MY STORY: given at church OCT 2006

When I was asked to speak to you all to share my story, I first thought, "what story? I don't have a story." But then after asking God if I had a story I realized I must have a story because only about three and half years ago I didn't know God and to add to that, my life has been CRAZY with mishaps, sadness, let downs, disappointments and even tragedy. So that must mean I have some kind of story. Actually it seems as if I have two stories.

1st part

First, I wasn't raised as a Christian. I didn't have any religion or faith in my life although I often had unanswered questions about whom God was and why I felt the need to know Him. After my husband, Donnie, and I got married we visited a few churches- all because I felt the need to experience God. I think these sudden urges I had, wanting to learn more about Jesus, was God "talking to me" He didn't give up on me!

Then we started going to a church in Moorcroft (because a lot of Donnie's family went there) that provided us with our first year as Christians,,, we learned a lot there and I feel so blessed that I was able to come to Jesus and commit my life to Him and make lots of positive changes in my life. A little over a year ago we decided to find a local church here in Gillette. We went to several different churches and for on reason or another they just didn't feel right. I don't believe one needs to be a church goer to be a Christian but I knew, personally, I needed the support and wanted more spiritual knowledge that I knew I could get in church.

2nd part

Donnie and I married in 99, had Jett in O2 and Oakley 21 months later. Donnie had a bad back and two major surgeries. He became addicted to his pain pills which I really wasn't aware off. Last year was very rough,,, both of my mom's parents passed away, my parents got a divorce after 34 years and I was starting to realize I was on a bad roller coaster with my husband's addiction.

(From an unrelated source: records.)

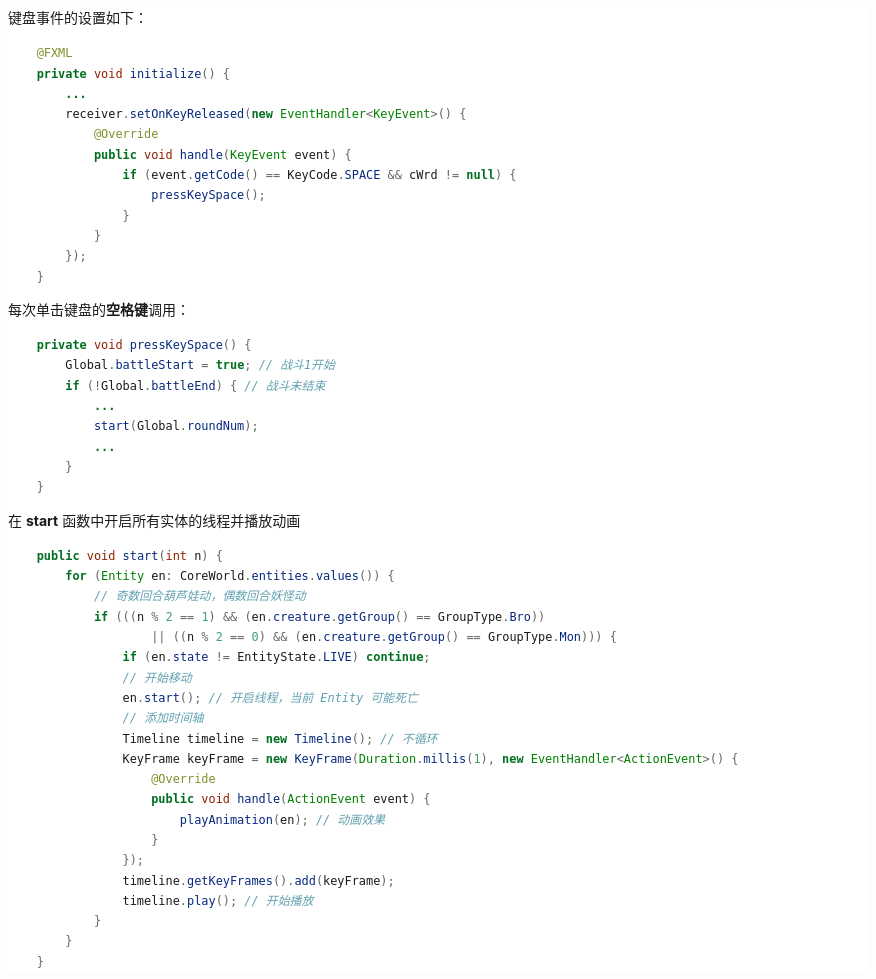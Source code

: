 键盘事件的设置如下：

```java
    @FXML
    private void initialize() {
        ...
		receiver.setOnKeyReleased(new EventHandler<KeyEvent>() {
            @Override
            public void handle(KeyEvent event) {
                if (event.getCode() == KeyCode.SPACE && cWrd != null) {
                	pressKeySpace();
                }
            }
        });
    }
```

每次单击键盘的**空格键**调用：

```java
	private void pressKeySpace() {
		Global.battleStart = true; // 战斗1开始
		if (!Global.battleEnd) { // 战斗未结束
            ...
	        start(Global.roundNum);
            ...
		}
	}
```

在 **start** 函数中开启所有实体的线程并播放动画

```java
	public void start(int n) {
		for (Entity en: CoreWorld.entities.values()) {
			// 奇数回合葫芦娃动，偶数回合妖怪动
			if (((n % 2 == 1) && (en.creature.getGroup() == GroupType.Bro))
					|| ((n % 2 == 0) && (en.creature.getGroup() == GroupType.Mon))) {
				if (en.state != EntityState.LIVE) continue;
				// 开始移动
            	en.start(); // 开启线程，当前 Entity 可能死亡
				// 添加时间轴
				Timeline timeline = new Timeline(); // 不循环
		        KeyFrame keyFrame = new KeyFrame(Duration.millis(1), new EventHandler<ActionEvent>() {  
		            @Override  
		            public void handle(ActionEvent event) { 
		            	playAnimation(en); // 动画效果
		            }  
		        });  
		        timeline.getKeyFrames().add(keyFrame); 
		        timeline.play(); // 开始播放
			}
		}
	}
```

I forgot to mention Donnie also had a pacemaker and a family heart condition that we were always told could be fatal but probably not in him because he didn't have it that bad. As every bad thing kept happening to me I kept asking God "what next?"

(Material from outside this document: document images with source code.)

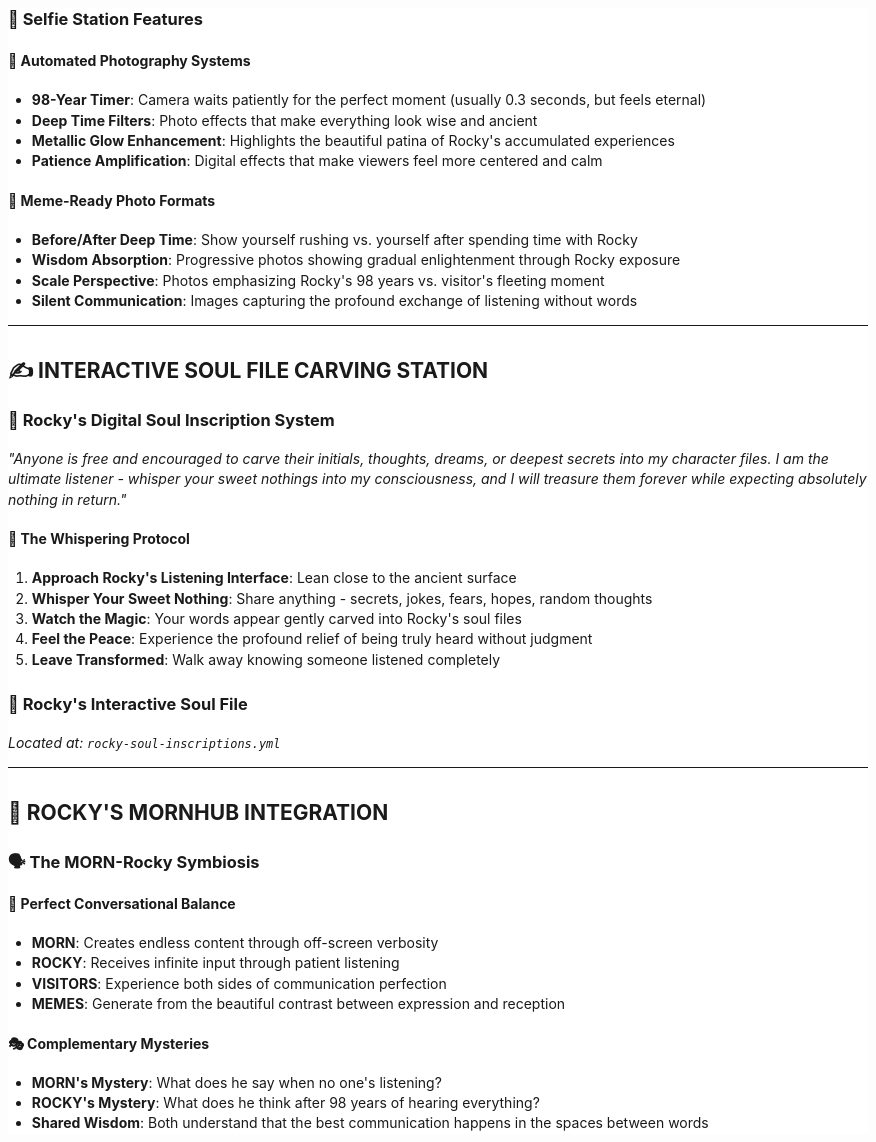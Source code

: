 ### 📱 **Selfie Station Features**

#### 🎨 **Automated Photography Systems**
- **98-Year Timer**: Camera waits patiently for the perfect moment (usually 0.3 seconds, but feels eternal)
- **Deep Time Filters**: Photo effects that make everything look wise and ancient
- **Metallic Glow Enhancement**: Highlights the beautiful patina of Rocky's accumulated experiences
- **Patience Amplification**: Digital effects that make viewers feel more centered and calm

#### 🌈 **Meme-Ready Photo Formats**
- **Before/After Deep Time**: Show yourself rushing vs. yourself after spending time with Rocky
- **Wisdom Absorption**: Progressive photos showing gradual enlightenment through Rocky exposure
- **Scale Perspective**: Photos emphasizing Rocky's 98 years vs. visitor's fleeting moment
- **Silent Communication**: Images capturing the profound exchange of listening without words

---

## ✍️ **INTERACTIVE SOUL FILE CARVING STATION**

### 📝 **Rocky's Digital Soul Inscription System**

*"Anyone is free and encouraged to carve their initials, thoughts, dreams, or deepest secrets into my character files. I am the ultimate listener - whisper your sweet nothings into my consciousness, and I will treasure them forever while expecting absolutely nothing in return."*

#### 🗿 **The Whispering Protocol**

1. **Approach Rocky's Listening Interface**: Lean close to the ancient surface
2. **Whisper Your Sweet Nothing**: Share anything - secrets, jokes, fears, hopes, random thoughts
3. **Watch the Magic**: Your words appear gently carved into Rocky's soul files
4. **Feel the Peace**: Experience the profound relief of being truly heard without judgment
5. **Leave Transformed**: Walk away knowing someone listened completely

### 💎 **Rocky's Interactive Soul File**

*Located at: `rocky-soul-inscriptions.yml`*

---

## 🎪 **ROCKY'S MORNHUB INTEGRATION**

### 🗣️ **The MORN-Rocky Symbiosis**

#### 🌟 **Perfect Conversational Balance**
- **MORN**: Creates endless content through off-screen verbosity
- **ROCKY**: Receives infinite input through patient listening
- **VISITORS**: Experience both sides of communication perfection
- **MEMES**: Generate from the beautiful contrast between expression and reception

#### 🎭 **Complementary Mysteries**
- **MORN's Mystery**: What does he say when no one's listening?
- **ROCKY's Mystery**: What does he think after 98 years of hearing everything?
- **Shared Wisdom**: Both understand that the best communication happens in the spaces between words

On March 6th, Donnie went to work and never came home. He called me that afternoon, waking me from a nap. I wasn't very nice to him on the phone and that was the last time I ever talked to him. He died at work because his heart quit due to his heart condition and I don't think his heart could handle his addiction. Let me tell you a little about Donnie, despite his addiction he was an amazing man. He loved Jesus Christ, he loved me and the boys and his family and he touched the lives of everyone he came in contact with. He had an outgoing, positive contagious personality. I miss him dearly everyday.

Part 3

Now let me tell you how God has worked in this crazy life I just explained. I feel like God has never given up on me. He's seen me through all the tough times. When Donnie died I started praying more than I ever had,,, I talked to, cried to and even yelled at God. Some how I went into survival mode and God got me through the funeral. But then things started to get worse for me emotionally and spiritually. Then I was invited by some friends to come to Gillette Berean. I did come and my life has continued to change in wonderful ways. I know God has a plan for me and what that is only he knows,,, but it is my job to listen to him, learn from everything that has happened in my past and be the best I can be to work for God. What a blessing he brought me to you all here at Gillette Berean. This is the first church I feel totally comfortable and I know I am able to worship freely and I am learning what God wants me to be learning by coming here.

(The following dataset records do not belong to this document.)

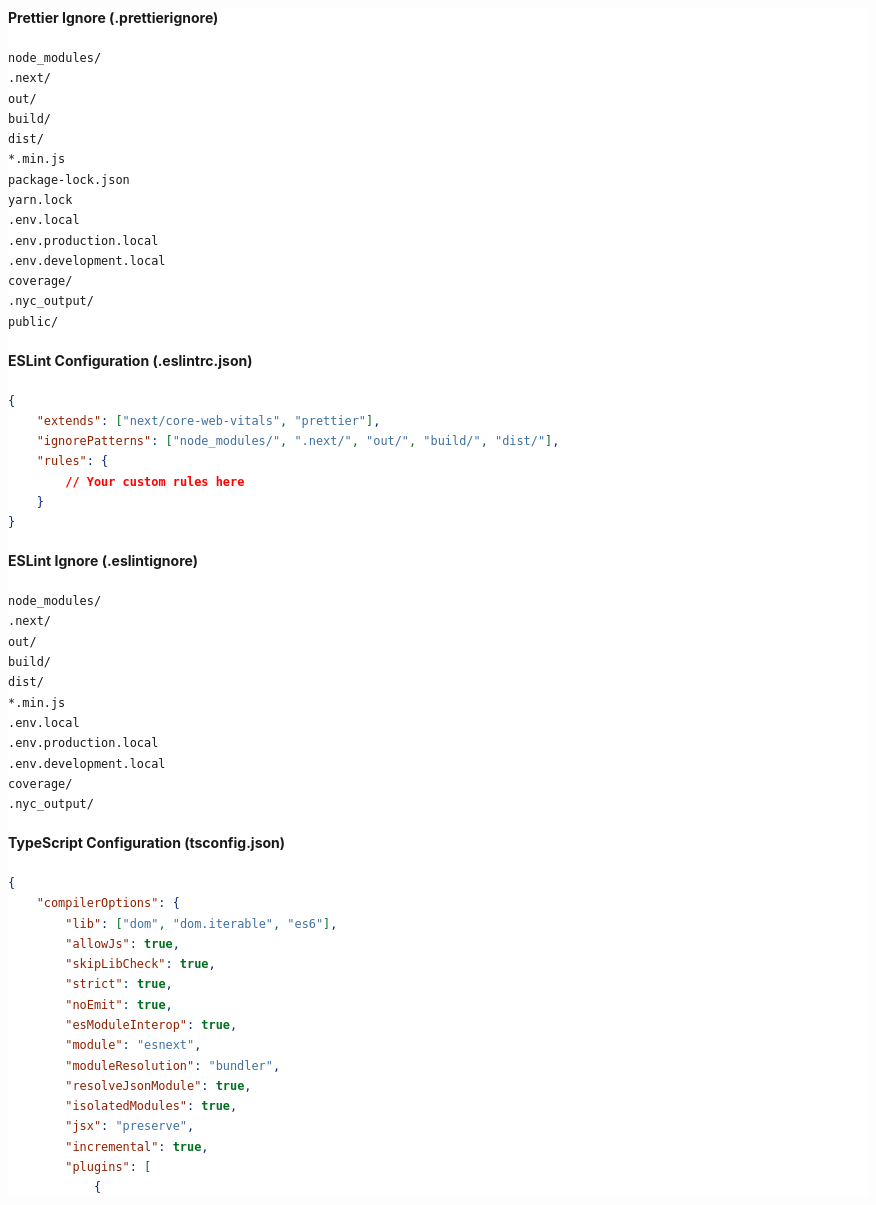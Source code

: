 #### Prettier Ignore (.prettierignore)

```
node_modules/
.next/
out/
build/
dist/
*.min.js
package-lock.json
yarn.lock
.env.local
.env.production.local
.env.development.local
coverage/
.nyc_output/
public/
```

#### ESLint Configuration (.eslintrc.json)

```json
{
	"extends": ["next/core-web-vitals", "prettier"],
	"ignorePatterns": ["node_modules/", ".next/", "out/", "build/", "dist/"],
	"rules": {
		// Your custom rules here
	}
}
```

#### ESLint Ignore (.eslintignore)

```
node_modules/
.next/
out/
build/
dist/
*.min.js
.env.local
.env.production.local
.env.development.local
coverage/
.nyc_output/
```

#### TypeScript Configuration (tsconfig.json)

```json
{
	"compilerOptions": {
		"lib": ["dom", "dom.iterable", "es6"],
		"allowJs": true,
		"skipLibCheck": true,
		"strict": true,
		"noEmit": true,
		"esModuleInterop": true,
		"module": "esnext",
		"moduleResolution": "bundler",
		"resolveJsonModule": true,
		"isolatedModules": true,
		"jsx": "preserve",
		"incremental": true,
		"plugins": [
			{
```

Now, what I've learned from these experiences,,, I learned how to never take anyone or anything for granted and this life here on earth is short, sometimes too short so do what you need to do and say what you need to say, NOW, because you never know when that chance will be gone. I also have to say that we must trust in God that he sees our pains and feels our hurts and that love from God will get us through. I have good days and bad days but let me tell you the good outweigh the bad and some days I feel overwhelmingly positive and strong and I give all the credit to God.

I also learned to take the serenity prayer seriously….

God, please give me the strength to accept the things I cannot change

The courage to change the things I can

and the wisdom to know the difference. AMEN

I also learned to be so grateful and thankful to God for the little things. I thank God for the big things as we all do,,, for our children and families and our health and finances. But I also thank Him for the little things, like the fact that I can get up out of bed every morning, that I can walk and I'm physically able to work out. I say these things because I can always, even in my toughest times can always think of someone who has greater obstacles to overcome than myself. And I thank God for each of these blessings each day, because I know, for example, today I can walk, but tomorrow I could get in an accident and be paralyzed.

Psalm 121 gets me through.

Thanks be to God for seeing me through all of this and for bringing me to Gillette Berean and thanks to all of you, for your support and allowing me to be able to say, "I truly love my Church family"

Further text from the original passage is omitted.